I know a lot of people try to fit 700's on a 27" bike, but never the other way around. 27" has been obsolete for almost 20 years now, and selection is becoming limited.


----------



## JCavilia (Sep 12, 2005)

*Not sure I understand your question*



dnoyeB said:


> I am about to put some 700s on my Spalding Blade. There is at least 1/2" clearance above the tire. I'm sure I can get a brake to work. Question is, 1/4" is going to the 700 rims, how much will the metric tires take?


If you''re saying that there's plenty of clearance now with 27" tires, and asking whether you'll have clearance with 700c, the answer is almost certainly yes, unless you put some giant fat tires on it. If you had room with 27x 1 1/8 tires, you'll have even more with 700cx23, or even 25 or 28.


----------



## miller_2727 (May 19, 2007)

*27" to 700c*

This may be a very amateur post/question, but I am looking to install an extra set of 700c wheels on an old beater frame (70s Raleigh) that I use for grocery getting. (Reason is the bike is a tad too big and the change in wheel size will/should be perfect and I will trust the newer wheels a lot more..)

The problem I have encountered is fitting the front wheel between the fork....Do I need to remove the entire hub to get the extra space or just the nipple fitting on the outside of the wheel? Or, alter the fork?
As for the rear, I am assuming it will fit fine...just add or subtract spacers that are on the single speed conversation currently.

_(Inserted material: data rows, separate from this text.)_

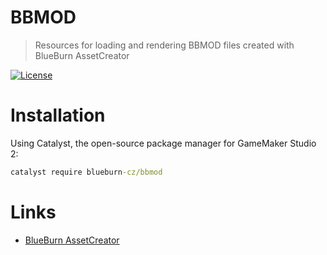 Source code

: # BBMOD
> Resources for loading and rendering BBMOD files created with BlueBurn AssetCreator

[![License](https://img.shields.io/github/license/blueburn-cz/BBMOD)](LICENSE)

# Installation
Using Catalyst, the open-source package manager for GameMaker Studio 2:

```cmd
catalyst require blueburn-cz/bbmod
```

# Links
* [BlueBurn AssetCreator](https://forum.yoyogames.com/index.php?threads/60628)
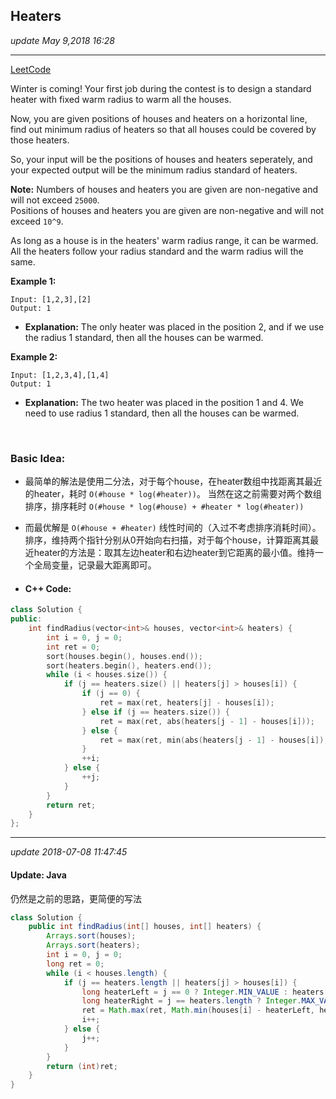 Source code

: ## Heaters
_update May 9,2018  16:28_

---
[LeetCode](https://leetcode.com/problems/heaters/description/)

Winter is coming! Your first job during the contest is to design a standard heater with fixed warm radius to warm all the houses.

Now, you are given positions of houses and heaters on a horizontal line, find out minimum radius of heaters so that all houses could be covered by those heaters.

So, your input will be the positions of houses and heaters seperately, and your expected output will be the minimum radius standard of heaters.

**Note:**
Numbers of houses and heaters you are given are non-negative and will not exceed `25000`.  
Positions of houses and heaters you are given are non-negative and will not exceed `10^9`.  

As long as a house is in the heaters' warm radius range, it can be warmed.
All the heaters follow your radius standard and the warm radius will the same.

**Example 1:**

    Input: [1,2,3],[2]
    Output: 1

* **Explanation:** The only heater was placed in the position 2, and if we use the radius 1 standard, then all the houses can be warmed.  

**Example 2:**

    Input: [1,2,3,4],[1,4]
    Output: 1

* **Explanation:** The two heater was placed in the position 1 and 4. We need to use radius 1 standard, then all the houses can be warmed.

<br>

### Basic Idea:
* 最简单的解法是使用二分法，对于每个house，在heater数组中找距离其最近的heater，耗时 `O(#house * log(#heater))`。 当然在这之前需要对两个数组排序，排序耗时 `O(#house * log(#house) + #heater * log(#heater))`  
* 而最优解是 `O(#house + #heater)` 线性时间的（入过不考虑排序消耗时间）。排序，维持两个指针分别从0开始向右扫描，对于每个house，计算距离其最近heater的方法是：取其左边heater和右边heater到它距离的最小值。维持一个全局变量，记录最大距离即可。

* #### C++ Code:
```cpp
class Solution {
public:
    int findRadius(vector<int>& houses, vector<int>& heaters) {
        int i = 0, j = 0;
        int ret = 0;
        sort(houses.begin(), houses.end());
        sort(heaters.begin(), heaters.end());
        while (i < houses.size()) {
            if (j == heaters.size() || heaters[j] > houses[i]) {
                if (j == 0) {
                    ret = max(ret, heaters[j] - houses[i]);
                } else if (j == heaters.size()) {
                    ret = max(ret, abs(heaters[j - 1] - houses[i]));
                } else {
                    ret = max(ret, min(abs(heaters[j - 1] - houses[i]), heaters[j] - houses[i]));
                }
                ++i;
            } else {
                ++j;
            }
        }
        return ret;
    }
};
```

---
_update 2018-07-08 11:47:45_

#### Update: Java
仍然是之前的思路，更简便的写法
```java
class Solution {
    public int findRadius(int[] houses, int[] heaters) {
        Arrays.sort(houses);   
        Arrays.sort(heaters);
        int i = 0, j = 0;
        long ret = 0;
        while (i < houses.length) {
            if (j == heaters.length || heaters[j] > houses[i]) {
                long heaterLeft = j == 0 ? Integer.MIN_VALUE : heaters[j - 1];
                long heaterRight = j == heaters.length ? Integer.MAX_VALUE : heaters[j];
                ret = Math.max(ret, Math.min(houses[i] - heaterLeft, heaterRight - houses[i]));
                i++;
            } else {
                j++;
            }
        }
        return (int)ret;
    }
}
```
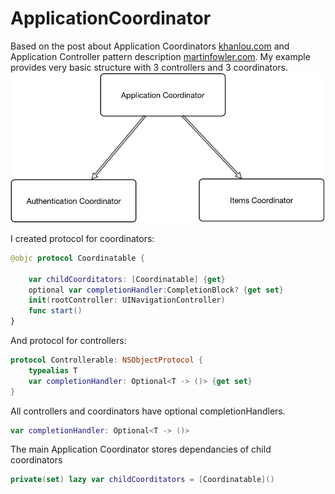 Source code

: # ApplicationCoordinator
Based on the post about Application Coordinators [khanlou.com](http://khanlou.com/2015/10/coordinators-redux/) and Application Controller pattern description [martinfowler.com](http://martinfowler.com/eaaCatalog/applicationController.html).
My example provides very basic structure with 3 controllers and 3 coordinators.
![](/str.jpg)

I created protocol for coordinators:
```swift
@objc protocol Coordinatable {
    
    var childCoorditators: [Coordinatable] {get}
    optional var completionHandler:CompletionBlock? {get set}
    init(rootController: UINavigationController)
    func start()
}
```
And protocol for controllers:
```swift
protocol Controllerable: NSObjectProtocol {
    typealias T
    var completionHandler: Optional<T -> ()> {get set}
}
```
All controllers and coordinators have optional completionHandlers.
```swift
var completionHandler: Optional<T -> ()>
```
The main Application Coordinator stores dependancies of child coordinators
```swift
private(set) lazy var childCoorditators = [Coordinatable]()
```
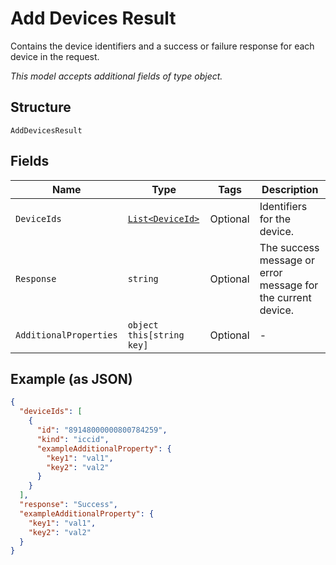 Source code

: 
# Add Devices Result

Contains the device identifiers and a success or failure response for each device in the request.

*This model accepts additional fields of type object.*

## Structure

`AddDevicesResult`

## Fields

| Name | Type | Tags | Description |
|  --- | --- | --- | --- |
| `DeviceIds` | [`List<DeviceId>`](../../doc/models/device-id.md) | Optional | Identifiers for the device. |
| `Response` | `string` | Optional | The success message or error message for the current device. |
| `AdditionalProperties` | `object this[string key]` | Optional | - |

## Example (as JSON)

```json
{
  "deviceIds": [
    {
      "id": "89148000000800784259",
      "kind": "iccid",
      "exampleAdditionalProperty": {
        "key1": "val1",
        "key2": "val2"
      }
    }
  ],
  "response": "Success",
  "exampleAdditionalProperty": {
    "key1": "val1",
    "key2": "val2"
  }
}
```

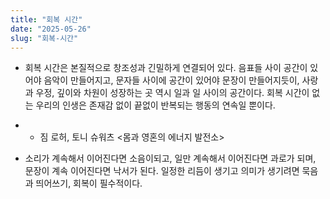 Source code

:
 ```yaml
---
title: "회복 시간"
date: "2025-05-26"
slug: "회복-시간"
---
```


- 회복 시간은 본질적으로 창조성과 긴밀하게 연결되어 있다. 음표들 사이 공간이 있어야 음악이 만들어지고, 문자들 사이에 공간이 있어야 문장이 만들어지듯이, 사랑과 우정, 깊이와 차원이 성장하는 곳 역시 일과 일 사이의 공간이다. 회복 시간이 없는 우리의 인생은 존재감 없이 끝없이 반복되는 행동의 연속일 뿐이다. 

- - 짐 로허, 토니 슈워츠 <몸과 영혼의 에너지 발전소>

- 소리가 계속해서 이어진다면 소음이되고, 일만 계속해서 이어진다면 과로가 되며, 문장이 계속 이어진다면 낙서가 된다. 일정한 리듬이 생기고 의미가 생기려면 묵음과 띄어쓰기, 회복이 필수적이다. 


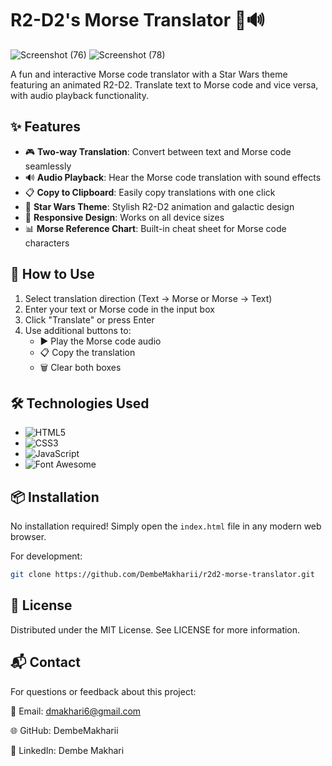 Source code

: # R2-D2's Morse Translator 🤖🔊

![Screenshot (76)](https://github.com/user-attachments/assets/5c133fba-4c53-4084-8a3f-b41a419809ec)
![Screenshot (78)](https://github.com/user-attachments/assets/7d279ea1-fc27-4f6b-b8fc-b33d0bdb99d3)





A fun and interactive Morse code translator with a Star Wars theme featuring an animated R2-D2. Translate text to Morse code and vice versa, with audio playback functionality.

## ✨ Features

- 🎮 **Two-way Translation**: Convert between text and Morse code seamlessly
- 🔊 **Audio Playback**: Hear the Morse code translation with sound effects
- 📋 **Copy to Clipboard**: Easily copy translations with one click
- 🎨 **Star Wars Theme**: Stylish R2-D2 animation and galactic design
- 📱 **Responsive Design**: Works on all device sizes
- 📊 **Morse Reference Chart**: Built-in cheat sheet for Morse code characters

## 🚀 How to Use

1. Select translation direction (Text → Morse or Morse → Text)
2. Enter your text or Morse code in the input box
3. Click "Translate" or press Enter
4. Use additional buttons to:
   - ▶️ Play the Morse code audio
   - 📋 Copy the translation
   - 🗑️ Clear both boxes

## 🛠️ Technologies Used

- ![HTML5](https://img.shields.io/badge/-HTML5-E34F26?logo=html5&logoColor=white)
- ![CSS3](https://img.shields.io/badge/-CSS3-1572B6?logo=css3&logoColor=white)
- ![JavaScript](https://img.shields.io/badge/-JavaScript-F7DF1E?logo=javascript&logoColor=black)
- ![Font Awesome](https://img.shields.io/badge/-Font_Awesome-528DD7?logo=font-awesome&logoColor=white)

## 📦 Installation

No installation required! Simply open the `index.html` file in any modern web browser.

For development:
```bash
git clone https://github.com/DembeMakharii/r2d2-morse-translator.git
```

## 📜 License
Distributed under the MIT License. See LICENSE for more information.

## 📬 Contact
For questions or feedback about this project:

📧 Email: dmakhari6@gmail.com

🌐 GitHub: DembeMakharii

💼 LinkedIn: Dembe Makhari
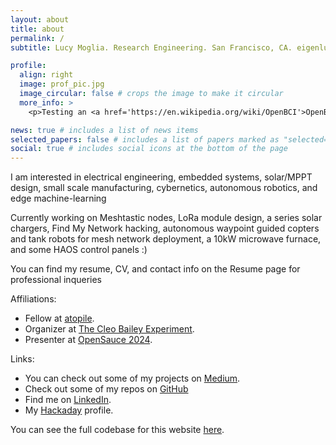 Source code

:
 ```yaml
---
layout: about
title: about
permalink: /
subtitle: Lucy Moglia. Research Engineering. San Francisco, CA. eigenlucy@proton.me.

profile:
  align: right
  image: prof_pic.jpg
  image_circular: false # crops the image to make it circular
  more_info: >
    <p>Testing an <a href='https://en.wikipedia.org/wiki/OpenBCI'>OpenBCI</a> at Clemson University :)</p>

news: true # includes a list of news items
selected_papers: false # includes a list of papers marked as "selected={true}"
social: true # includes social icons at the bottom of the page
---
```


<p>I am interested in electrical engineering, embedded systems, solar/MPPT design, small scale manufacturing, cybernetics, autonomous robotics, and edge machine-learning</p>
<p>Currently working on Meshtastic nodes, LoRa module design, a series solar chargers, Find My Network hacking, autonomous waypoint guided copters and tank robots for mesh network deployment, a 10kW microwave furnace, and some HAOS control panels :)</p>
<p>You can find my resume, CV, and contact info on the Resume page for professional inqueries</p>

Affiliations:
<ul>
  <li>Fellow at <a href='https://atopile.io/'>atopile</a>.</li>
  <li>Organizer at <a href='https://www.cleobailey.org/'>The Cleo Bailey Experiment</a>.</li>
  <li>Presenter at <a href='https://opensauce.com/'>OpenSauce 2024</a>.</li>
</ul>

Links:
<ul>
  <li>You can check out some of my projects on <a href='https://medium.com/@machinegirl'>Medium</a>.</li>
  <li>Check out some of my repos on <a href='https://github.com/eigenlucy/'>GitHub</a></li>
  <li>Find me on <a href='https://www.linkedin.com/in/lucy-moglia/'>LinkedIn</a>.</li>
  <li>My <a href ='https://hackaday.io/eigenlucy'>Hackaday</a> profile.</li>
</ul>



You can see the full codebase for this website <a href='https://github.com/eigenlucy/eigenlucy.github.io'>here</a>.
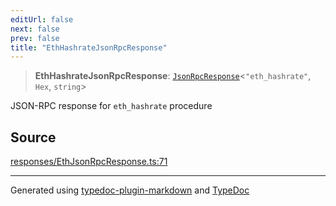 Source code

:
 ```yaml
---
editUrl: false
next: false
prev: false
title: "EthHashrateJsonRpcResponse"
---
```


> **EthHashrateJsonRpcResponse**: [`JsonRpcResponse`](/generated/type-aliases/jsonrpcresponse/)\<`"eth_hashrate"`, `Hex`, `string`\>

JSON-RPC response for `eth_hashrate` procedure

## Source

[responses/EthJsonRpcResponse.ts:71](https://github.com/evmts/tevm-monorepo/blob/main/vm/api/src/responses/EthJsonRpcResponse.ts#L71)

***
Generated using [typedoc-plugin-markdown](https://www.npmjs.com/package/typedoc-plugin-markdown) and [TypeDoc](https://typedoc.org/)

(The first pic is the 'rubber nipple' I referenced on the 700c wheel and the second pic is the 27" wheel mounted in the fork)

Thanks for any input.


----------



## rdolson (Sep 2, 2003)

I'm thinking you have a 96mm spaced fork, which was, while not common, sometimes found on bikes of that vintage. Here's a Sheldon Brown linky that will let you know what I'm talkin about. 

Also, with a steel frame, it is sometimes possible to "cold set" the spacing to a modern standard. You'll see a link on the SB page for that as well


----------



## JCavilia (Sep 12, 2005)

A few points:

- I'm not sure what you mean by needing extra space at the fork. The spacing between the dropouts should be the same for a newer wheel (that 96mm spacing is very rare), so if it's tight your fork has probably been bent. I'd inspect it for damage, but if it looks okay I'd say just spring the fork open enough to fit the axle in. If the alignment is alright it should work.

-are you sure you've got enough brake reach adjustment to reach the rims? That's oftern the problem when making this switch.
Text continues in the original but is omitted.